If one has a look at all the cases in which the Act provides for a right to legal representation, one will note a common denominator to the cases. That is that of all these cases occur very seldom. Indeed, they are few and far between. Furthermore, the issues that arise in most of them can be quite technical, for example, demarcations, essential services and others.
If provision was to be made for an absolute or general right to legal representation in respect of such disputes, that would make a serious contribution towards taking our new dispute-resolution system in the 1995 Act back to the pre-1994 dispute-resolution system under the Labour Relations Act 28 of 1956 which had become totally untenable by the time the 1995 Act was passed. That cannot be done.’
[16] The dispute resolution system under the LRA requires that disputes under this Act first be resolved through conciliation before they can be referred to arbitration (s 133 of the LRA). The dismissal disputes that may be referred to the commission are ‘automatically unfair dismissals’ (s 187), dismissals based on ‘operational requirements’ (s 189A) and dismissals based on the employee’s misconduct or incapacity (s 188). As Ms Kahn stated in her answering affidavit, dismissals of the first two kinds may give rise to more serious legal and industrial relations consequences. Those in the third category, she continued, are regarded as the most common and least complicated disputes that arise in the workplace; they usually involve one worker only and not the whole workforce. It is thus in this sense that she termed them less ‘serious’. No one can dispute that a dismissal may entail ‘serious’ consequences for an employee. This, however, is not the issue. The reason for limiting legal representation as provided for in the subrule is not the gravity of the consequences of the dismissal for the employee. Disputes of different kinds are resolved by the CCMA. In some legal representation may be had as of right. The latter category includes, inter alia, disputes concerning organisational rights, collective agreements, workplace fora and the disclosure of information.[16] See, for example, the disputes referred to in sections 22, 24, 38, 62 and 74 of the LRA. These disputes are inherently more technical and legalistic and often require the interpretation of contracts and legislation.[17] The subrule thus deals with a certain category of disputes, not involving organisational disputes, and it is legitimate to provide different methods of resolving them.[18]

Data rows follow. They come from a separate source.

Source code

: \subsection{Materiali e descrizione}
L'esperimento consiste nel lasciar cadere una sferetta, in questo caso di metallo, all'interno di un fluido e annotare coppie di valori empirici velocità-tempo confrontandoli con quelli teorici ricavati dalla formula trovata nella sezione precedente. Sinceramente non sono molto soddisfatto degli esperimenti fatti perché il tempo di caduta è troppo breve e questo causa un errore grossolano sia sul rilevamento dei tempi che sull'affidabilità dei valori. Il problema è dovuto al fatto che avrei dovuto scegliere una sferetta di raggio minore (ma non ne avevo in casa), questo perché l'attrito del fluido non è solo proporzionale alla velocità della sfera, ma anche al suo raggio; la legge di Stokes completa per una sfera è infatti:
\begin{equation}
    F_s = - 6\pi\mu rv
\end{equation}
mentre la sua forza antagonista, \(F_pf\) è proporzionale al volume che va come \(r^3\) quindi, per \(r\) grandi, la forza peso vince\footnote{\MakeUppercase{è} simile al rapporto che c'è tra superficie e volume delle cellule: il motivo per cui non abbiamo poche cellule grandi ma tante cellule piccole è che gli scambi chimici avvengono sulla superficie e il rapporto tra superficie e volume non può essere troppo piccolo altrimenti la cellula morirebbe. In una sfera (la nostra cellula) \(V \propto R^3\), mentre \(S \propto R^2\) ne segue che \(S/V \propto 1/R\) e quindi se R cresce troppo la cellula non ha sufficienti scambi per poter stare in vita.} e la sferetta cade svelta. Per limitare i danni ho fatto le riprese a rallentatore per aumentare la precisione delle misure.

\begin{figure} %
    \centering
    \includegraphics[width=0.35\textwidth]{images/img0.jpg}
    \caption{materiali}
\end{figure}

[17] Dismissal disputes comprise more than 80 per cent of all matters referred to the CCMA. A large majority of these disputes concern disputes for misconduct and incapacity. The evidence of Ms Kahn shows that approximately 80 per cent of dismissal disputes relate to dismissals for misconduct. The statistics for the three years from 2008 to 2011 recorded the presence of a legal representative only in cases where awards were made. During this period some 68 137 awards in unfair dismissal cases were made: 1 948 relate to dismissals for incapacity and 30 559 to dismissals for misconduct. Legal representation was present in 6 028 of all unfair dismissal cases, and in 174 incapacity dismissal cases and in 2 975 misconduct dismissal matters. Ms Kahn attributes the apparent discrepancy in these figures to the fact that employees state that they do not know the reason for their dismissal. One or both parties have been legally represented in approximately 10 per cent of dismissal disputes that have proceeded to arbitration. There is no significant difference between cases where the parties are entitled to be represented as of right and those where their representation is subject to the commissioner’s discretion.
Right to legal representation in the CCMA?

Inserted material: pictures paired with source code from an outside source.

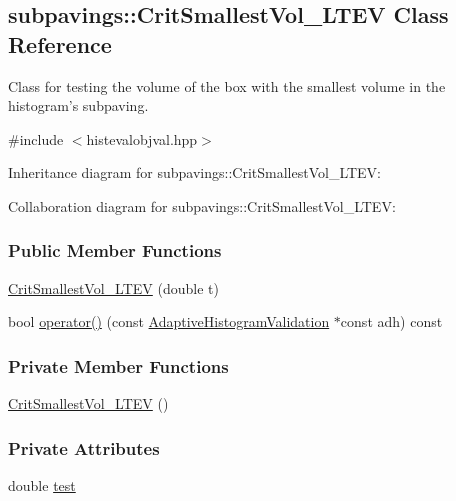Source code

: \hypertarget{classsubpavings_1_1CritSmallestVol__LTEV}{\subsection{subpavings\-:\-:\-Crit\-Smallest\-Vol\-\_\-\-L\-T\-E\-V \-Class \-Reference}
\label{classsubpavings_1_1CritSmallestVol__LTEV}
}


\-Class for testing the volume of the box with the smallest volume in the histogram's subpaving.  




{\ttfamily \#include $<$histevalobjval.\-hpp$>$}



\-Inheritance diagram for subpavings\-:\-:\-Crit\-Smallest\-Vol\-\_\-\-L\-T\-E\-V\-:


\-Collaboration diagram for subpavings\-:\-:\-Crit\-Smallest\-Vol\-\_\-\-L\-T\-E\-V\-:
\subsubsection*{\-Public \-Member \-Functions}
\begin{DoxyCompactItemize}
\item 
\hyperlink{classsubpavings_1_1CritSmallestVol__LTEV_aaf21b36c466714a020f6e5cd60b4b745}{\-Crit\-Smallest\-Vol\-\_\-\-L\-T\-E\-V} (double t)
\item 
bool \hyperlink{classsubpavings_1_1CritSmallestVol__LTEV_a333d65dbd5d82b81df266cb1d2372acd}{operator()} (const \hyperlink{classsubpavings_1_1AdaptiveHistogramValidation}{\-Adaptive\-Histogram\-Validation} $\ast$const adh) const 
\end{DoxyCompactItemize}
\subsubsection*{\-Private \-Member \-Functions}
\begin{DoxyCompactItemize}
\item 
\hyperlink{classsubpavings_1_1CritSmallestVol__LTEV_a2a61ec982685893c7c20355c8270d92d}{\-Crit\-Smallest\-Vol\-\_\-\-L\-T\-E\-V} ()
\end{DoxyCompactItemize}
\subsubsection*{\-Private \-Attributes}
\begin{DoxyCompactItemize}
\item 
double \hyperlink{classsubpavings_1_1CritSmallestVol__LTEV_ab806e08cdf3e5c0b4e6411df0d76db3c}{test}
\end{DoxyCompactItemize}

[18] The CCMA is not a court.[19] Arbitration proceedings in the CCMA constitute administrative action and a commissioner conducting a CCMA arbitration is performing an administrative function.[20] Administrative tribunals, generally, are required to take decisions that are consistent with PAJA.[21] However, the Constitutional Court held that PAJA does not apply to the review of CCMA arbitrations and said that s 145 of the LRA was ‘suffused’ with the constitutional standard of reasonableness: namely whether the decision is such that it could not be reached by a reasonable decision maker.[22] The provisions of the LRA must be interpreted in compliance with the Constitution (s 3 of the LRA). Section 33(1) of the Constitution states that everyone has the right to administrative action that is lawful, reasonable and procedurally fair. But the contention that this requires there to be a right to legal representation in every case of a hearing before an administrative tribunal such as the CCMA, is contrary to long-standing and binding authority.

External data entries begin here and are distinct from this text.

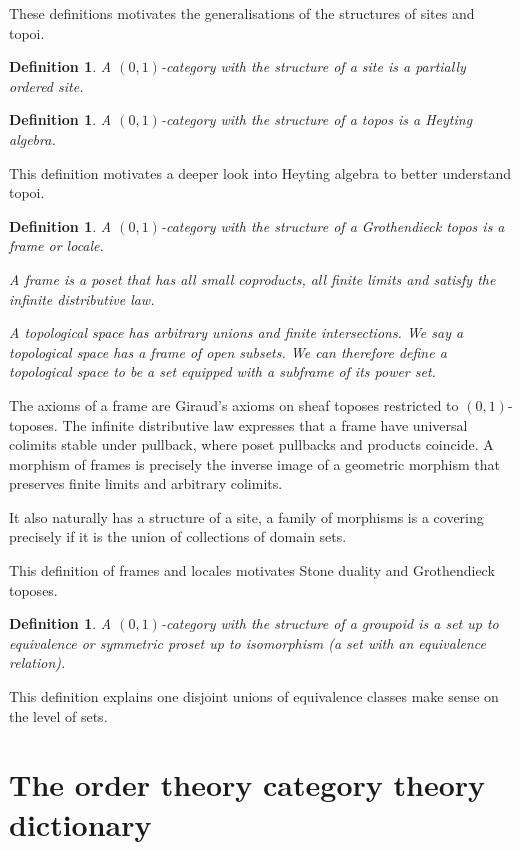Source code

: \documentclass{tufte-book}
\newtheorem{definition}[theorem]{Definition}
\begin{document}
 These definitions motivates the generalisations of the structures of sites and topoi.
 
 \begin{definition}
 	A $(0,1)$-category with the structure of a site is a partially ordered site. 
 \end{definition}
 
 \begin{definition}
 	A $(0,1)$-category with the structure of a topos is a Heyting algebra. 
 \end{definition}
 
 This definition motivates a deeper look into Heyting algebra to better understand topoi.
 
 \begin{definition}
 	A $(0,1)$-category with the structure of a Grothendieck topos is a frame or locale.
 	
 	A frame is a poset that has all small coproducts, all finite limits and satisfy the infinite distributive law.
 
 	A topological space has arbitrary unions and finite intersections. We say a topological space has a frame of open subsets. We can therefore define a topological space to be a set equipped with a subframe of its power set.
 \end{definition}
 
 The axioms of a frame are Giraud's axioms on sheaf toposes restricted to $(0,1)$-toposes. The infinite distributive law expresses that a frame have universal colimits stable under pullback, where poset pullbacks and products coincide. A morphism of frames is precisely the inverse image of a geometric morphism that preserves finite limits and arbitrary colimits.
 
 It also naturally has a structure of a site, a family of morphisms is a covering precisely if it is the union of collections of domain sets.
 
 This definition of frames and locales motivates Stone duality and Grothendieck toposes.
 
 \begin{definition}
 	A $(0,1)$-category with the structure of a groupoid is a set up to equivalence or symmetric proset up to isomorphism (a set with an equivalence relation).
 \end{definition}
 
 This definition explains one disjoint unions of equivalence classes make sense on the level of sets.
 
 \section{The order theory category theory dictionary}
 
\end{document}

[19] The courts have consistently denied entitlement to legal representation as of right in fora other than courts of law.[23] As Innes CJ said:[24]
‘No Roman-Dutch authority was quoted as establishing the right of legal representation before tribunals other than courts of law, and I know of none.’
The common law, however, recognises a right to a procedurally fair hearing in civil and administrative matters which may, in the circumstances of the case, require recognition of the right to legal representation.[25] The Bill of Rights expressly refers to the right ‘to choose, and to consult with, a legal practitioner’ (s 35(2)(b)), and ‘to choose, and be represented by, a legal practitioner’ (s 35(3)(f)), but this is said in the context of an arrest for allegedly committing an offence (s 35(1)) and the right to a fair criminal trial (s 35(3)). Section 33 dealing with just administrative action contains no reference to such a right.[26] Nor does PAJA, which was enacted to give effect to the right to administrative action that is lawful, reasonable and procedurally fair and to the right to be given written reasons where rights have been adversely affected, refer to such an absolute right.[27] Instead it confirms the common law.[28] In Hamata Marais JA concluded:[29]
‘In short, there is no constitutional imperative regarding legal representation in administrative proceedings discernible, other than flexibility to allow for legal representation but, even then, only in cases where it is truly required in order to attain procedural fairness.’
He further said that, although there was no common law imperative to allow legal representation, the common law nevertheless required disciplinary proceedings to be fair and if:[30]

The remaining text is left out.